Angesichts solcher Perspektiven rechnet Kondylis mit den traditionellen politischen „Lagern“ insbesondere in der deutschen Provinz ab. Die „Linke“ habe sich „zum Schlußlicht oder zum Rottenschließer des Amerikanismus gewandelt“, sie schöpfe „nicht mehr aus einer lebendigen marxistischen Tradition, nämlich der ausnahmslosen Verherrlichung des freiheitlichen Gedankenguts“. Sie, die einst den „‚nationalen Freiheitskampf des vietnamesischen Volkes‘ bejubelten“, verdammten „heute ‚alle nationalen Bewegungen‘, anstatt den Imperialismus anzuprangern, und machen sich für die Interpretation der Wirklichkeit die Parolen der Sieger zu eigen: die Globalisierung durch den internationalen Markt und durch die ‚Menschenrechte‘“. Die „Rechte“ wiederum suhle sich in „provinziellem Tiefsinn“ und bleibe in Deutschland – ebenso übrigens wie die „Linke“ – „auf die eigene nationale Vergangenheit fixiert“: Man betreibt „linken“ beziehungsweise „rechten“ Historismus und verliert die entscheidenden Fragen aus dem Blick. „Die strategische Frage lautet: Werden die wichtigsten europäischen Nationen durch Konsens oder durch gegenseitige oder einseitige Zugeständnisse eine handlungsfähige politische Einheit bilden, die in der Weltkonkurrenz bestehen kann, oder wird sich zu diesem Zweck die faktische Hegemonie einer Nation als notwendig erweisen – was an sich wünschenswerter wäre als der gemeinsame Untergang aller ?“
Der Gewinn von Kondylis’ an Hybris grenzender Attitüde eines zum Erdengewimmel nachgerade planetarisch distanzierten Beobachters ist eine intellektuelle Freiheit und Rücksichtslosigkeit, der standgehalten sein will.
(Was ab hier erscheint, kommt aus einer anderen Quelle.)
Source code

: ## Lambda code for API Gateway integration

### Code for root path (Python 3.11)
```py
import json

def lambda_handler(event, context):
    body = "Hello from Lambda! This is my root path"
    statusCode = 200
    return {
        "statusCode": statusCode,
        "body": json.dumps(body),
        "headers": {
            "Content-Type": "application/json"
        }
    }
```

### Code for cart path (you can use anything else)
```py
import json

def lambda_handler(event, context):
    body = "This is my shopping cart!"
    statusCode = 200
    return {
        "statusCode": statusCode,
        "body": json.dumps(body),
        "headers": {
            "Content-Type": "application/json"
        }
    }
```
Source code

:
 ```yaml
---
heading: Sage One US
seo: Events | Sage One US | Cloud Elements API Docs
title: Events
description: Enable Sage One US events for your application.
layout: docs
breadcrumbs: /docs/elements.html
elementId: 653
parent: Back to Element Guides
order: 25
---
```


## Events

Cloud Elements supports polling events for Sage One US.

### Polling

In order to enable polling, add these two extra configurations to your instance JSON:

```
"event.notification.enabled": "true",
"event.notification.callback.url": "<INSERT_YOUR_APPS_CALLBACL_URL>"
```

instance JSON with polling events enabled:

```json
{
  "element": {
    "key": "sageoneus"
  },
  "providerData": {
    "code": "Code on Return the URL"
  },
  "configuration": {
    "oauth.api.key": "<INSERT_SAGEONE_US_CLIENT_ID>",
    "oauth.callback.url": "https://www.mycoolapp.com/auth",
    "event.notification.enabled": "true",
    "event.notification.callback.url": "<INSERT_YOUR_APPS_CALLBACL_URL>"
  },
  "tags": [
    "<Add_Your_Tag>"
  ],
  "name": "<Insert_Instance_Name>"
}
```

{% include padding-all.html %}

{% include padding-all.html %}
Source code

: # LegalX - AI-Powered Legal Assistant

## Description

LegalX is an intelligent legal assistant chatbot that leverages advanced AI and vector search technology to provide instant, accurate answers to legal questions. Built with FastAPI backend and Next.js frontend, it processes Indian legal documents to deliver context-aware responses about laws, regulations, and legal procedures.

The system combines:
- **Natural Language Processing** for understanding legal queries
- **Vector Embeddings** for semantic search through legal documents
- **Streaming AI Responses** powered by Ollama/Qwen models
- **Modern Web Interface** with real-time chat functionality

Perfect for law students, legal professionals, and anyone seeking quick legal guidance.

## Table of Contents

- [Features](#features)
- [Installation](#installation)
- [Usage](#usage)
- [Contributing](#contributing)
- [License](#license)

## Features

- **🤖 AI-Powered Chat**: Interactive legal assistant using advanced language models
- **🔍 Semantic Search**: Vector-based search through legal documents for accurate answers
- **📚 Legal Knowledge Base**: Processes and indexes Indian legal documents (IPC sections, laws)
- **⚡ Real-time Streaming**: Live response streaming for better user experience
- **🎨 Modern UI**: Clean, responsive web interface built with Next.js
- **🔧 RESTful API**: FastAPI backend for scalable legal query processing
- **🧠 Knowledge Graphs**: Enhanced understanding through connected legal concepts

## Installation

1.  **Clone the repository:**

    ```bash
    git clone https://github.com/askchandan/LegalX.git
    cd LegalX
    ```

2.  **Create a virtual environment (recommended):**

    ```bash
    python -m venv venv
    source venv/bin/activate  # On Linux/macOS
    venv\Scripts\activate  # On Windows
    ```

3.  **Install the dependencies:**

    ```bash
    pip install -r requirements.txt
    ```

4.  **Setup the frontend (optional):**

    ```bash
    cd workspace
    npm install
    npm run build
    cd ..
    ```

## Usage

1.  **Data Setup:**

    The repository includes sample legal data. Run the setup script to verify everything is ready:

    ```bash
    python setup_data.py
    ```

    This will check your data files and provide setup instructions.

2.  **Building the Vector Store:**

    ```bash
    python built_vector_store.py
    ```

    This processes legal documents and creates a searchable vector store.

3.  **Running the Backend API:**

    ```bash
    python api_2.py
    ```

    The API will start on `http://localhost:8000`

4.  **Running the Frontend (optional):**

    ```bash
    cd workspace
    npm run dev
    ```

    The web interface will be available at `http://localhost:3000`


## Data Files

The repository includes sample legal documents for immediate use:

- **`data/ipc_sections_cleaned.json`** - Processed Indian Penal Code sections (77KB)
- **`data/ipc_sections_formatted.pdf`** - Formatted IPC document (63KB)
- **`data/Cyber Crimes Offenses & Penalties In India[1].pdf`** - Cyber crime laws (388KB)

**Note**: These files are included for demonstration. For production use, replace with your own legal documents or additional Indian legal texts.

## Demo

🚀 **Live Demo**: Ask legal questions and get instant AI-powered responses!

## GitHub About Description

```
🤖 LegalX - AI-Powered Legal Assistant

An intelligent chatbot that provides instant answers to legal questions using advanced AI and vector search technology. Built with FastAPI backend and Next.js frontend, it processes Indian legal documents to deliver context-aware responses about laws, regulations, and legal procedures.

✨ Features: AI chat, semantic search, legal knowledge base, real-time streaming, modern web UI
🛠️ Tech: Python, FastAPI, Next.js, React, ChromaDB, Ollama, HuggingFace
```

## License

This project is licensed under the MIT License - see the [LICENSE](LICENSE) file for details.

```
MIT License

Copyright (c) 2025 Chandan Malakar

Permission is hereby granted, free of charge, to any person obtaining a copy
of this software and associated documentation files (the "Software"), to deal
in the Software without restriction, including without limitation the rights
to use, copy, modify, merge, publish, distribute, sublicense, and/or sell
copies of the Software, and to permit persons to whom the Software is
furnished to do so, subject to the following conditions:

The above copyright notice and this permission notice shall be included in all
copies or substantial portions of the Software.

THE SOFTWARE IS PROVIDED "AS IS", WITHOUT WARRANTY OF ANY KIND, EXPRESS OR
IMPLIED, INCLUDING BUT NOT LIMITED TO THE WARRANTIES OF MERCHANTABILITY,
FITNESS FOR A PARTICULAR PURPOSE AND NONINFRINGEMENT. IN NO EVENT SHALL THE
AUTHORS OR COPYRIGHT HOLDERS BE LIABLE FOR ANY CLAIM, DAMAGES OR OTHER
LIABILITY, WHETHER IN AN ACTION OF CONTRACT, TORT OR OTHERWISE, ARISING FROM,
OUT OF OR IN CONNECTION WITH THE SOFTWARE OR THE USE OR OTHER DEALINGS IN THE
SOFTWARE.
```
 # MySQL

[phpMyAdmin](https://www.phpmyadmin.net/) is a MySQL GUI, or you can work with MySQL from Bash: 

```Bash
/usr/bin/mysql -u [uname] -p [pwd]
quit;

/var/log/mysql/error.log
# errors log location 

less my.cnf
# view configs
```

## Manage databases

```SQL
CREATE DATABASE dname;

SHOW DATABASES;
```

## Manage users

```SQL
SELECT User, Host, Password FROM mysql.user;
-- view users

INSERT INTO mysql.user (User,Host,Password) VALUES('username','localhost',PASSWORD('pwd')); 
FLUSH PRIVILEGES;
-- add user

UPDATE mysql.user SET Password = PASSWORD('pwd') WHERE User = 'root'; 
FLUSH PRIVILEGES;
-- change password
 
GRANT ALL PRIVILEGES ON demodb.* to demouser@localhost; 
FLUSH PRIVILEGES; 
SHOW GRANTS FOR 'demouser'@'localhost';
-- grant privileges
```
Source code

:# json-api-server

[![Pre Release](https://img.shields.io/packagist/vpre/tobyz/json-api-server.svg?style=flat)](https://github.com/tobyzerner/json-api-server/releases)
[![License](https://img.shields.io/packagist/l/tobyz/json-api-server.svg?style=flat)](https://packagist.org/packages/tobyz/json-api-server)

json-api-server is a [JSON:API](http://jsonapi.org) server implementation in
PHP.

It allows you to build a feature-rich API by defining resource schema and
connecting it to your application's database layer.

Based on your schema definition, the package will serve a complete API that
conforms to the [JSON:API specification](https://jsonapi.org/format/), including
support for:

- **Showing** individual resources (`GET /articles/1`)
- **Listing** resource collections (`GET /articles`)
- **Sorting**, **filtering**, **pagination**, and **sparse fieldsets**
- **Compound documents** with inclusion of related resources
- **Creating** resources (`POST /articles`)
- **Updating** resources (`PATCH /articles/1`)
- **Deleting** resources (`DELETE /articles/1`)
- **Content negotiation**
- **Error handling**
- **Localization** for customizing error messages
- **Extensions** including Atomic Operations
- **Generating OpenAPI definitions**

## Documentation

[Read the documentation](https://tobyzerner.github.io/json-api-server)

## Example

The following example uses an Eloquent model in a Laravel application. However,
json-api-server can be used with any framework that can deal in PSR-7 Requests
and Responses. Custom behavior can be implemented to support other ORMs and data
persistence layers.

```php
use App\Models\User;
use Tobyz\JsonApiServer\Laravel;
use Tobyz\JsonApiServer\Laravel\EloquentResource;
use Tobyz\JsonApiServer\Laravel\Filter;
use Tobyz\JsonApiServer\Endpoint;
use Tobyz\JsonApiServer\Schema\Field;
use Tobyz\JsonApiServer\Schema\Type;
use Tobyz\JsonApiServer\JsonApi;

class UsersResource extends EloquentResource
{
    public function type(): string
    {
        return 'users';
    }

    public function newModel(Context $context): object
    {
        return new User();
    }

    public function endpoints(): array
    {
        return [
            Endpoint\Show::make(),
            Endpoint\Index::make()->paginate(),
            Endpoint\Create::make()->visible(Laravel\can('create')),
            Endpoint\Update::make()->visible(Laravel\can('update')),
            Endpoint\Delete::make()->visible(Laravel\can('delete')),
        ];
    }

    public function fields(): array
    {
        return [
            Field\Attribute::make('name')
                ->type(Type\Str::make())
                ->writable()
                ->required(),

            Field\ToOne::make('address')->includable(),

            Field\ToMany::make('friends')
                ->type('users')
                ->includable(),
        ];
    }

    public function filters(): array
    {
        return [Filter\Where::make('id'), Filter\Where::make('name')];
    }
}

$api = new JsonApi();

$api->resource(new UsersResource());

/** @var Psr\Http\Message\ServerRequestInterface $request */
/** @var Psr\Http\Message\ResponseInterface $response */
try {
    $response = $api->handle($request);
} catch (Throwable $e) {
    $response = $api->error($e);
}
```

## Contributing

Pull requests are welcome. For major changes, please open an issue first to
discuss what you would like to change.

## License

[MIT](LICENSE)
Als persönlicher Ermächtigungsversuch des Philosophen steht sein Werk ganz in der Tradition stoischer Denkübungen, geistiger Kneipp-Kuren, die die Widerstandskraft des gefährdeten – weil mit Einsicht geschlagenen – Intellekts erhöhen sollen, wie wir es etwa auch von der fatalistischen Monumentalperspektive des sensiblen Geschichtsdeuters Oswald Spengler oder den ins Imperiale gewendeten Schmerz-Etüden des Literaten Ernst Jünger kennen. Da Kondylis aber seine individuelle Freiheit für unbefangene philosophische und politische Analysen gerade der aktuellen restdeutschen beziehungsweise europäischen Zustände und Befindlichkeiten nutzte, ist ihr Wert auch für eine nüchterne, grundlegende Beurteilung der Lage „unserer“ im eigenen Geviert höchst bedrohten Horde evident: freilich allein für jene, die willens und fähig sind, sich über eine trostlose Eintagsfliegenexistenz hinaus als dauerhafteres, geschichtlich gewachsenes Kollektiv mit eigenen Interessen zu definieren und wahrzunehmen.